The Court of Appeal for Ontario’s recent decision in 3 Gill Homes Inc. v. 5009796 Ontario Inc. (Kassar Homes) (“3 Gill Homes“)[1] reminds parties to a contract that breach of a “time is of the essence clause” – even a breach by a matter of minutes – is sufficient to justify termination of the contract.

Although the Court’s reasons are straightforward and apply the well-accepted rules of contractual interpretation, this decision nevertheless raises certain questions as to the nature of a termination on such a strict reading of the contract, which we consider below.

Factual Background

On July 4, 2020, the appellant entered into three agreements for purchase and sale (“APS“) for the construction of three separate residential homes. While two of the APSs closed without issue, the third (which was the subject of this appeal) did not.

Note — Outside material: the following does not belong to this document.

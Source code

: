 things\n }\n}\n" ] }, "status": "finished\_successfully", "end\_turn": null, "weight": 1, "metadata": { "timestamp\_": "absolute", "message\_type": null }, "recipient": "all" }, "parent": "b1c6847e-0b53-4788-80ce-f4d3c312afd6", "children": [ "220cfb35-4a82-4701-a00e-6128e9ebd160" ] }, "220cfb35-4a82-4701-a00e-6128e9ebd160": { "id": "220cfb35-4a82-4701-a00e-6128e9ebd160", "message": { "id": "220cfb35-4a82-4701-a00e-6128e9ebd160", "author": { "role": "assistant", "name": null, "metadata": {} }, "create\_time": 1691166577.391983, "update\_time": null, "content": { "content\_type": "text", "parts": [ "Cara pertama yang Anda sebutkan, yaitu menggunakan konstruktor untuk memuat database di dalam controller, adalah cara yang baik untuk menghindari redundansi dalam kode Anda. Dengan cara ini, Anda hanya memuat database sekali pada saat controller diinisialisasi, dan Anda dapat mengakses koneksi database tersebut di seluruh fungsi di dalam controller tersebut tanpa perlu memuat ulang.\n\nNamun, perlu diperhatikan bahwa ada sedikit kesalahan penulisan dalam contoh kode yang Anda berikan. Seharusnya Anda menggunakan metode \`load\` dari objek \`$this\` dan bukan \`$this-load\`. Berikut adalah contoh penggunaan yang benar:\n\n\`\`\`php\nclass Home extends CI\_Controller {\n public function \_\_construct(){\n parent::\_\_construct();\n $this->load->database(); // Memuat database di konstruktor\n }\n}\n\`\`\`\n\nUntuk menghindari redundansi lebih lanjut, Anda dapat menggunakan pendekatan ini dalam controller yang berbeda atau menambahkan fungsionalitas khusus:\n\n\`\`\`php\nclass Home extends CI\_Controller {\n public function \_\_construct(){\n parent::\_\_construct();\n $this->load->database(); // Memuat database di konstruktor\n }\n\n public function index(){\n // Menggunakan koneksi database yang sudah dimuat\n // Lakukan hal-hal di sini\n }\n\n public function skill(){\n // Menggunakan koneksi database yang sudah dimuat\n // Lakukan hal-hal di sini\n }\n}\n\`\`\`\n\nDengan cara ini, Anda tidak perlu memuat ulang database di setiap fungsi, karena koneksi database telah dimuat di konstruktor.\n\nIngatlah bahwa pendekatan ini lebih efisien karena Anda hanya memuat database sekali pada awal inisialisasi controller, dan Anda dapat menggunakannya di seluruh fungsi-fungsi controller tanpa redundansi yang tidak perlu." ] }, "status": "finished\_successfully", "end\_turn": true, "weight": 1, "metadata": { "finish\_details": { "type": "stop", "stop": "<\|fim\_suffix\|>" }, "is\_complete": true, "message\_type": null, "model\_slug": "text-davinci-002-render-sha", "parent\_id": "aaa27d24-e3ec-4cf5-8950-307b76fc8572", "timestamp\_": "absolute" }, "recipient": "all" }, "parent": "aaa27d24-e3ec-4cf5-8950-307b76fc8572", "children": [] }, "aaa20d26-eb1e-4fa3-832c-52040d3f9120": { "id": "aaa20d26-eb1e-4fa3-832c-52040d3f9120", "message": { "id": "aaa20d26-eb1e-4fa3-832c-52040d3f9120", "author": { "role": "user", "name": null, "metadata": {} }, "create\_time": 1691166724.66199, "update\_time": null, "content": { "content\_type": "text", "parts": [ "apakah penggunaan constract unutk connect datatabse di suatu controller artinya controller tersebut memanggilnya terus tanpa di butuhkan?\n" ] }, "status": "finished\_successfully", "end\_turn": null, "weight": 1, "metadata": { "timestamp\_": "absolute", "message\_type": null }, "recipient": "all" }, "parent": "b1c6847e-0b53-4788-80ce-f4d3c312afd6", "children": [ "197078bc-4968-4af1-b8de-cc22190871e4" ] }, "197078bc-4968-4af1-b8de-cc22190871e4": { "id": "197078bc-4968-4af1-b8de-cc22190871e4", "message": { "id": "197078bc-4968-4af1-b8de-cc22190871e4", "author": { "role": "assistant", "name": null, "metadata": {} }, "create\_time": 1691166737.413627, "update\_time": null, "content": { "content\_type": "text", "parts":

The APS at issue was scheduled to close on August 31, 2021, but experienced construction delays which prevented the closing as set out in the terms of the APS. The APS contained the following termination and “time is of the essence” clauses:

16.02 Upon default by the Purchaser, in addition to any other rights or remedies which the Vendor may have, the Vendor, at its option, shall have the right to declare this Agreement null and void and in such event, all monies paid hereunder and monies paid or payable for extras and/or upgrades ordered by the Purchaser, whether or not installed in the Property, shall be forfeited to the Vendor, without prejudice to the Vendor’s rights to bring such further or other action as may be available to it as a result of such breach. It is understood and agreed that the rights contained herein on the part of the Vendor are in addition to any other rights which the Vendor may have at law, in equity or under any other provisions of this Agreement, and the Vendor expressly has the right to exercise all or any one or more of the rights contained in this Agreement, at law or in equity, without prejudice to the subsequent right of the Vendor to exercise any remaining right or rights at law, in equity or in this Agreement…

[…]

17.04 Time shall be of the essence of this Agreement in all respects, and any waiver, extension, abridgement or other modification of any time provisions shall not be effective unless made in writing and signed by the parties hereto or by their respective solicitors who are hereby expressly authorized in that regard. [emphasis added]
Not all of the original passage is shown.